Defense analyst Alfredo Rangel said negotiations would become more difficult as “hard-liners” begin wielding more power in AUC after Mr. Castano’s disappearance.

“It seems to me that the government can’t negotiate with people who don’t accept its positions,” Mr. Rangel said.

But a government spokesman said Mr. Castano’s likely death will make it easier to reach agreement with the remaining paramilitary leaders.

“At the negotiating table there were two groups, Castano and the rest. Now, there remains the rest. At least they’re in agreement,” a presidential spokesman said. “But the conditions of the government are going to be very demanding.”

The spokesman said Mr. Castano’s influence “isn’t what it was a year ago.” He noted that the warlord had not attended recent peace meetings and was omitted from an AUC negotiating team named at the end of March.

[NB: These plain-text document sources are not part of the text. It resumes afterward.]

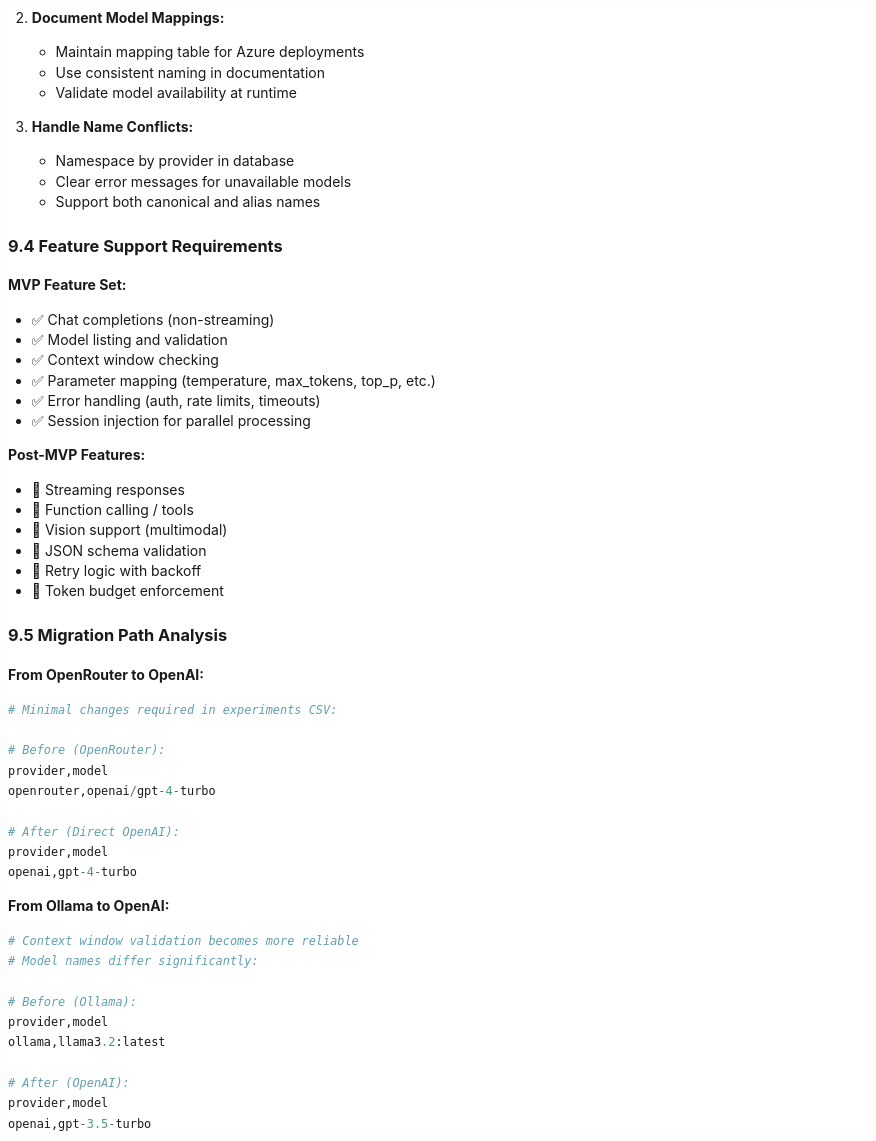 2. **Document Model Mappings:**
   - Maintain mapping table for Azure deployments
   - Use consistent naming in documentation
   - Validate model availability at runtime

3. **Handle Name Conflicts:**
   - Namespace by provider in database
   - Clear error messages for unavailable models
   - Support both canonical and alias names

### 9.4 Feature Support Requirements

**MVP Feature Set:**
- ✅ Chat completions (non-streaming)
- ✅ Model listing and validation
- ✅ Context window checking
- ✅ Parameter mapping (temperature, max_tokens, top_p, etc.)
- ✅ Error handling (auth, rate limits, timeouts)
- ✅ Session injection for parallel processing

**Post-MVP Features:**
- 🔄 Streaming responses
- 🔄 Function calling / tools
- 🔄 Vision support (multimodal)
- 🔄 JSON schema validation
- 🔄 Retry logic with backoff
- 🔄 Token budget enforcement

### 9.5 Migration Path Analysis

**From OpenRouter to OpenAI:**

```python
# Minimal changes required in experiments CSV:

# Before (OpenRouter):
provider,model
openrouter,openai/gpt-4-turbo

# After (Direct OpenAI):
provider,model
openai,gpt-4-turbo
```

**From Ollama to OpenAI:**

```python
# Context window validation becomes more reliable
# Model names differ significantly:

# Before (Ollama):
provider,model
ollama,llama3.2:latest

# After (OpenAI):
provider,model
openai,gpt-3.5-turbo
```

Carlos Castano and his late brother, Fidel, founded the United Self-Defense Forces of Colombia (AUC) after their father was kidnapped by leftist Revolutionary Armed Forces of Colombia (FARC) in 1981. The AUC originally was funded by ranchers who lacked state protection from the FARC, but it ultimately derived as much as 40 percent of its profits from drugs.

Starting in 2001, Mr. Castano began to vehemently denounce the influence of drug traffickers within the AUC, provoking the ire of many of his comrades and isolating him from the group he founded.

Rodrigo Franco, a dissident AUC leader who was close to Mr. Castano, said he thinks his friend is dead.

Calling the AUC a “great cartel of armed narco-traffickers,” Mr. Franco wrote in an e-mail message: “Carlos said repeatedly that narco-traffickers only meet to send a shipment of cocaine or to betray a friend. In this case, his prophecy was fulfilled.”

Fingering Mr. Mancuso, Mr. Murillo and Vicente Castano as the most likely suspects, Mr. Franco said, “Carlos had become a threat to their interests.”